No one told Amadeus Miller that being nonbinary was OK.
Miller, who uses they/them pronouns, did not feel accepted in their Christian household. Even though Miller knew gay and lesbian adults, they did not feel accepted.
“It’s very important for every LGBT child to have someone there to tell them that it is OK,” Miller said.
Miller, 20, is an assistant instructor at Jordan Schnitzer Museum of Art’s new art summer camp, which is designed to teach basic art skills to transgender and gender non-conforming elementary school children.
Sherri Jones, the JSMA’s education program coordinator and mind behind the camp, said that teaching art to transgender children gives them the chance to explore and develop their identities.
“I hope that the attendees in camp make new friends, and that they learn ways to use art for their own self exploration, because when you’re creating art it’s very personal,” Jones said.
The camp will not focus on transgender artists and themes but will rather on teaching students about a wide-range of art media, said Jones, who cited the often mature themes of such art.
Jones said that she was inspired to start the camp after discussing with family members the discrimination that members of the LGBTQ community encounter.
“I am the parent of a queer young adult,” Jones said. “And because of my amazing child, I’ve met many members of the LGBTQA community as well as members of the transgender community, and it’s really made me aware of the needs of that community.”
According to The Trevor Project, a national suicide prevention nonprofit for LGBTQ youth, 40 percent of transgender adults reported in a survey having attempted suicide, and 92 percent of those individuals reported having attempted suicide before the age of 25.
Jones added that because of her child, she indirectly heard of people who had taken their lives. She said that transgender or gender non-conforming children may not commit suicide if parents can help them feel welcome and part of society.
Support from local community members impressed Jones, who said that several individuals have called her and offered to pay for student scholarships; however, even with the support from community members, enrollment in the camp has not turned out as well as she has hoped.
Jones said that the camp is only a third full, and enrollment in JSMA’s summer camps normally number at about 15 to 20 kids.
The camp’s success should not only be measured by enrollment numbers, said JSMA spokeswoman Debbie Williamson, who added that the relationships formed with transgender advocacy groups and the experiences of students need to be taken into account.
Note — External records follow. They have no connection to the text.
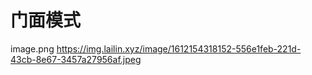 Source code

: # 门面模式
image.png
https://img.lailin.xyz/image/1612154318152-556e1feb-221d-43cb-8e67-3457a27956af.jpeg
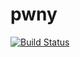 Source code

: # pwny

[![Build Status](https://travis-ci.org/anthonator/pwny.svg?branch=master)](https://travis-ci.org/anthonator/pwny)
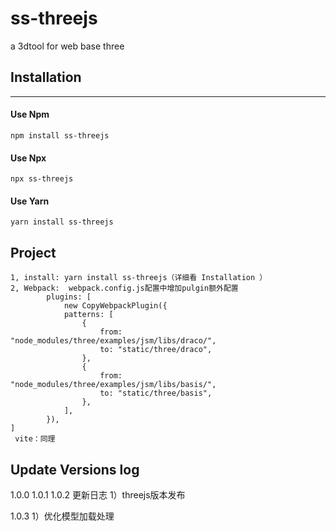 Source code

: 
# ss-threejs

a 3dtool for web base three

## Installation
***

#### Use Npm

    npm install ss-threejs

#### Use Npx

    npx ss-threejs

#### Use Yarn

    yarn install ss-threejs

## Project 

 	1, install: yarn install ss-threejs（详细看 Installation ）
 	2, Webpack:  webpack.config.js配置中增加pulgin额外配置
    		plugins: [
				new CopyWebpackPlugin({
				patterns: [
					{
						from: "node_modules/three/examples/jsm/libs/draco/",
						to: "static/three/draco",
					},
					{
						from: "node_modules/three/examples/jsm/libs/basis/",
						to: "static/three/basis",
					},
				],
			}),
	]
   	 vite：同理

## Update Versions log

1.0.0 1.0.1 1.0.2 更新日志
 1）threejs版本发布

1.0.3
1）优化模型加载处理
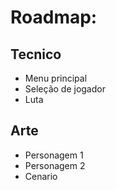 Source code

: # Roadmap:
## Tecnico
- Menu principal
- Seleção de jogador
- Luta

## Arte
- Personagem 1
- Personagem 2
- Cenario
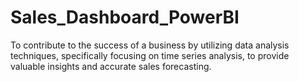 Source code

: # Sales_Dashboard_PowerBI
To contribute to the success of a business by utilizing data analysis techniques, specifically focusing on time series analysis, to provide valuable insights and accurate sales forecasting.
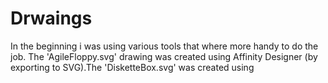 # Drwaings
In the beginning i was using various tools that where more handy to do the job. The 'AgileFloppy.svg' drawing was created using Affinity Designer (by exporting to SVG).The 'DisketteBox.svg' was created using

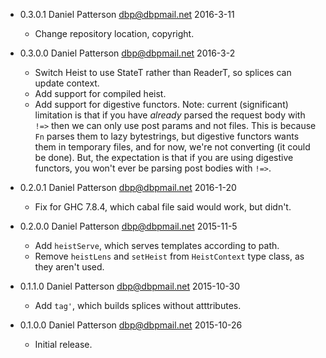 * 0.3.0.1 Daniel Patterson <dbp@dbpmail.net> 2016-3-11

  - Change repository location, copyright.

* 0.3.0.0 Daniel Patterson <dbp@dbpmail.net> 2016-3-2

  - Switch Heist to use StateT rather than ReaderT, so splices can
    update context.
  - Add support for compiled heist.
  - Add support for digestive functors. Note: current (significant)
    limitation is that if you have _already_ parsed the request body
    with `!=>` then we can only use post params and not files. This is
    because `Fn` parses them to lazy bytestrings, but digestive
    functors wants them in temporary files, and for now, we're not
    converting (it could be done). But, the expectation is that if you
    are using digestive functors, you won't ever be parsing post
    bodies with `!=>`.

* 0.2.0.1 Daniel Patterson <dbp@dbpmail.net> 2016-1-20

  - Fix for GHC 7.8.4, which cabal file said would work, but didn't.

* 0.2.0.0 Daniel Patterson <dbp@dbpmail.net> 2015-11-5

  - Add `heistServe`, which serves templates according to path.
  - Remove `heistLens` and `setHeist` from `HeistContext` type class,
    as they aren't used.

* 0.1.1.0 Daniel Patterson <dbp@dbpmail.net> 2015-10-30

  - Add `tag'`, which builds splices without atttributes.

* 0.1.0.0 Daniel Patterson <dbp@dbpmail.net> 2015-10-26

  - Initial release.
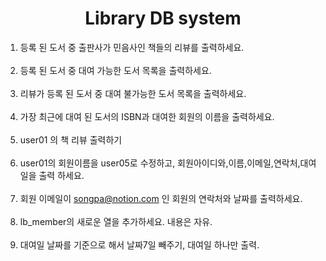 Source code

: <div align = "center">
  
# Library DB system
</div>

1. 등록 된 도서 중 출판사가 민음사인 책들의 리뷰를 출력하세요. <br><br>
2. 등록 된 도서 중 대여 가능한 도서 목록을 출력하세요. <br><br>
3. 리뷰가 등록 된 도서 중 대여 불가능한 도서 목록을 출력하세요. <br><br>
4. 가장 최근에 대여 된 도서의 ISBN과 대여한 회원의 이름을 출력하세요. <br><br>
5. user01 의 책 리뷰 출력하기 <br><br>
6.  user01의 회원이름을 user05로 수정하고, 회원아이디와,이름,이메일,연락처,대여일을 출력 하세요. <br><br>
7. 회원 이메일이 songpa@notion.com 인 회원의 연락처와 날짜를 출력하세요. <br><br>
8. lb_member의 새로운 열을 추가하세요. 내용은 자유. <br><br>
9. 대여일 날짜를 기준으로 해서 날짜7일 빼주기, 대여일 하나만 출력. <br><br>
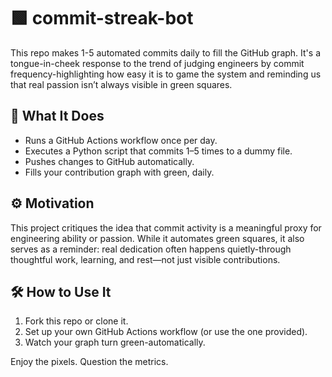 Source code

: # 🟩 commit-streak-bot

This repo makes 1-5 automated commits daily to fill the GitHub graph. It's a tongue-in-cheek response to the trend of judging engineers by commit frequency-highlighting how easy it is to game the system and reminding us that real passion isn’t always visible in green squares.

## 🤖 What It Does

- Runs a GitHub Actions workflow once per day.
- Executes a Python script that commits 1–5 times to a dummy file.
- Pushes changes to GitHub automatically.
- Fills your contribution graph with green, daily.

## ⚙️ Motivation

This project critiques the idea that commit activity is a meaningful proxy for engineering ability or passion. While it automates green squares, it also serves as a reminder: real dedication often happens quietly-through thoughtful work, learning, and rest—not just visible contributions.

## 🛠 How to Use It

1. Fork this repo or clone it.
2. Set up your own GitHub Actions workflow (or use the one provided).
3. Watch your graph turn green-automatically.

Enjoy the pixels. Question the metrics.
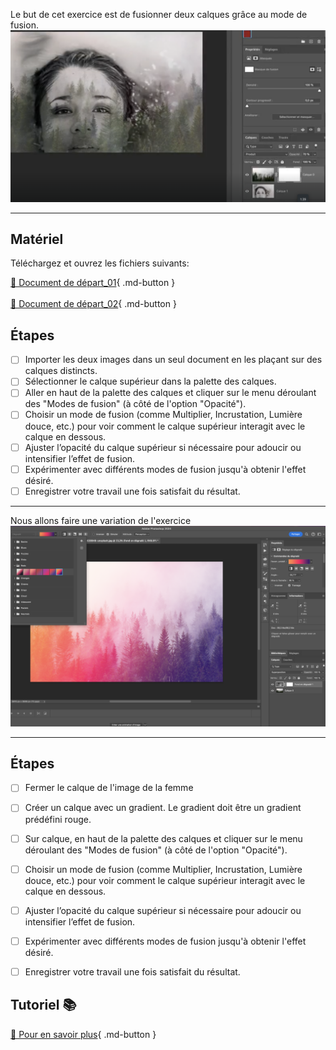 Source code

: 
<style>.md-footer{display:none;}</style>
<style>.md-Headher{display:none;}</style>
Le but de cet exercice est de fusionner deux calques grâce au mode de fusion.
![](../assets/image/12_mode_fusion.png)
***

## Matériel

Téléchargez et ouvrez les fichiers suivants:

[📁 Document de départ_01](../assets/image/12_lucho-renolfi-gyRxYFlxI-Q-unsplash.jpg){ .md-button }   <br>   
[📁 Document de départ_02](../assets/image/12_john-westrock-638048-unsplash.jpg){ .md-button }   <br>

## Étapes

- [ ] Importer les deux images dans un seul document en les plaçant sur des calques distincts.
- [ ] Sélectionner le calque supérieur dans la palette des calques.
- [ ] Aller en haut de la palette des calques et cliquer sur le menu déroulant des "Modes de fusion" (à côté de l'option "Opacité").
- [ ] Choisir un mode de fusion (comme Multiplier, Incrustation, Lumière douce, etc.) pour voir comment le calque supérieur interagit avec le calque en dessous.
- [ ] Ajuster l’opacité du calque supérieur si nécessaire pour adoucir ou intensifier l’effet de fusion.
- [ ] Expérimenter avec différents modes de fusion jusqu'à obtenir l'effet désiré.
- [ ] Enregistrer votre travail une fois satisfait du résultat.

***
Nous allons faire une variation de l'exercice 
![](../assets/image/12_mode_fusion_gradient.png)
***

## Étapes

- [ ] Fermer le calque de l'image de la femme
- [ ] Créer un calque avec un gradient. Le gradient doit être un gradient prédéfini rouge.
- [ ] Sur calque, en haut de la palette des calques et cliquer sur le menu déroulant des "Modes de fusion" (à côté de l'option "Opacité").
- [ ] Choisir un mode de fusion (comme Multiplier, Incrustation, Lumière douce, etc.) pour voir comment le calque supérieur interagit avec le calque en dessous.
- [ ] Ajuster l’opacité du calque supérieur si nécessaire pour adoucir ou intensifier l’effet de fusion.
- [ ] Expérimenter avec différents modes de fusion jusqu'à obtenir l'effet désiré.
- [ ] Enregistrer votre travail une fois satisfait du résultat.


## Tutoriel 📚

[📖 Pour en savoir plus](https://cmontmorency365-my.sharepoint.com/:v:/g/personal/flpilote_cmontmorency_qc_ca/Ec_kskJqT0ZGhEajpRFLEfQBVRRq-sWtWILnrIDRO9ia6A?nav=eyJyZWZlcnJhbEluZm8iOnsicmVmZXJyYWxBcHAiOiJPbmVEcml2ZUZvckJ1c2luZXNzIiwicmVmZXJyYWxBcHBQbGF0Zm9ybSI6IldlYiIsInJlZmVycmFsTW9kZSI6InZpZXciLCJyZWZlcnJhbFZpZXciOiJNeUZpbGVzTGlua0NvcHkifX0&e=eOqsel){ .md-button }   <br>
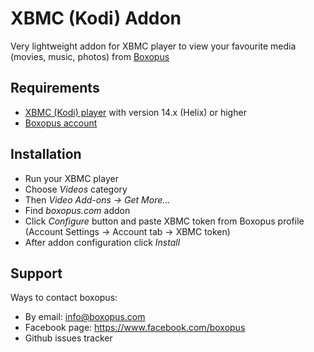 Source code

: # XBMC (Kodi) Addon
Very lightweight addon for XBMC player to view your favourite media (movies, music, photos) from [Boxopus](https://boxopus.com/)

## Requirements
   * [XBMC (Kodi) player](http://kodi.tv/download/) with version 14.x (Helix) or higher
   * [Boxopus account](https://boxopus.com/register/)
   
## Installation
   * Run your XBMC player
   * Choose *Videos* category
   * Then *Video Add-ons -> Get More...*
   * Find *boxopus.com* addon
   * Click *Configure* button and paste XBMC token from Boxopus profile (Account Settings -> Account tab -> XBMC token)
   * After addon configuration click *Install*

## Support
Ways to contact boxopus: 
  * By email: info@boxopus.com
  * Facebook page: https://www.facebook.com/boxopus
  * Github issues tracker
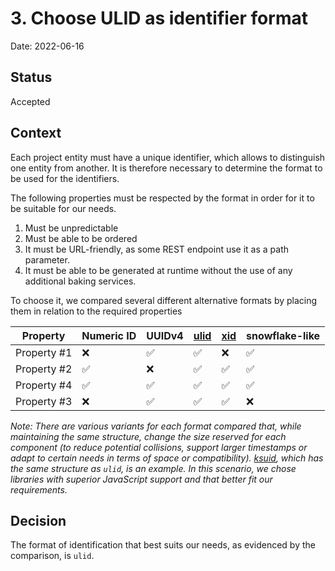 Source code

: # 3. Choose ULID as identifier format

Date: 2022-06-16

## Status

Accepted

## Context

Each project entity must have a unique identifier, which allows
to distinguish one entity from another. It is therefore necessary to determine the format to be used for the identifiers.

The following properties must be respected by the format in order for it to be suitable for our needs.

1.  Must be unpredictable
2.  Must be able to be ordered
3.  It must be URL-friendly, as some REST endpoint use it as a path parameter.
4.  It must be able to be generated at runtime without the use of any additional baking services.

To choose it, we compared several different alternative formats by placing them in relation to the required properties

| Property    | Numeric ID         | UUIDv4             | [ulid](https://github.com/ulid/spec) | [xid](https://github.com/rs/xid) | snowflake-like     |
| ----------- | ------------------ | ------------------ | ------------------------------------ | -------------------------------- | ------------------ |
| Property #1 | :x:                | :white_check_mark: | :white_check_mark:                   | :x:                              | :white_check_mark: |
| Property #2 | :white_check_mark: | :x:                | :white_check_mark:                   | :white_check_mark:               | :white_check_mark: |
| Property #4 | :white_check_mark: | :white_check_mark: | :white_check_mark:                   | :white_check_mark:               | :white_check_mark: |
| Property #3 | :x:                | :white_check_mark: | :white_check_mark:                   | :white_check_mark:               | :x:                |

_Note: There are various variants for each format compared that, while maintaining the same structure, change the size reserved for each component (to reduce potential collisions, support larger timestamps or adapt to certain needs in terms of space or compatibility). [ksuid](https://github.com/segmentio/ksuid), which has the same structure as `ulid`, is an example. In this scenario, we chose libraries with superior JavaScript support and that better fit our requirements._

## Decision

The format of identification that best suits our needs, as evidenced by the comparison, is `ulid`.
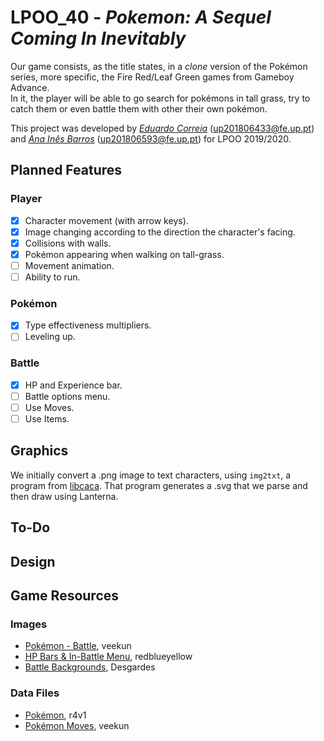 # LPOO_40 - *Pokemon: A Sequel Coming In Inevitably*

Our game consists, as the title states, in a *clone* version of the Pokémon series, more specific, the Fire Red/Leaf Green games from Gameboy Advance.  
In it, the player will be able to go search for pokémons in tall grass, try to catch them or even battle them with other their own pokémon.

This project was developed by [*Eduardo Correia*](https://github.com/educorreia932) (up201806433@fe.up.pt) and [*Ana Inês Barros*](https://github.com/anaines14) (up201806593@fe.up.pt) for LPOO 2019/2020.

## Planned Features

### Player

- [x] Character movement (with arrow keys). 
- [x] Image changing according to the direction the character's facing.
- [x] Collisions with walls.
- [x] Pokémon appearing when walking on tall-grass.
- [ ] Movement animation.
- [ ] Ability to run.

### Pokémon

- [x] Type effectiveness multipliers.
- [ ] Leveling up.

### Battle

- [x] HP and Experience bar.
- [ ] Battle options menu.
- [ ] Use Moves.
- [ ] Use Items.

## Graphics

We initially convert a .png image to text characters, using `img2txt`, a program from [libcaca](http://caca.zoy.org/wiki/libcaca). That program generates a .svg that we parse and then draw using Lanterna.

## To-Do

## Design

## Game Resources

### Images

- [Pokémon - Battle](https://veekun.com/dex/downloads), veekun
- [HP Bars & In-Battle Menu](https://www.spriters-resource.com/game_boy_advance/pokemonfireredleafgreen/sheet/33690/), redblueyellow
- [Battle Backgrounds](https://www.spriters-resource.com/game_boy_advance/pokemonfireredleafgreen/sheet/3866/), Desgardes

### Data Files

- [Pokémon](https://github.com/r4vi/zipper-demo/blob/master/resources/pokemon.xml), r4v1
- [Pokémon Moves](https://github.com/veekun/pokedex/blob/master/pokedex/data/csv/moves.csv), veekun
“That’s all laying the groundwork so that we can do this again next year,” Williamson said.
One of the community groups that the JSMA contacted for advice on how to build the camp’s curriculum is Trans*Ponder, a Eugene non-profit and transgender advocacy group that educates businesses on transgender inclusivity.
“I immediately thought it was important,” said Max Skorodinsky, the Trans*Ponder representative who advised Jones on the camp’s curriculum.
Skorodinsky, who is also a local high school teacher, added that a lack of supportive classroom environments for transgender children may turn them away from expressing their gender identities.
“It’s why I’m an out transgender teacher — because I want my students to know that this is a classroom where they’re fully supported and embraced,” he said.
Right now, enrollment in the camp is limited to elementary school aged children because of declining enrollment of middle school aged students in JSMA’s summer camps and the logistical challenges that come along with a camp that has a wider age range.
Tuition is $300 for a full day of camp (9 a.m. to 4 p.m.) and $150 for a half day of camp (9 a.m. to 12 p.m.), with the discounted tuition for both JSMA members and UO students at $270 and $135, respectively. The camp is still accepting interested students.
A camp that sees many elementary school aged students and only one or two middle school aged students may leave older students feeling isolated, Jones said.
“This program is absolutely necessary to give children the opportunity to see that there is a big community of people like them and that they are safe and valid humans,” Miller said.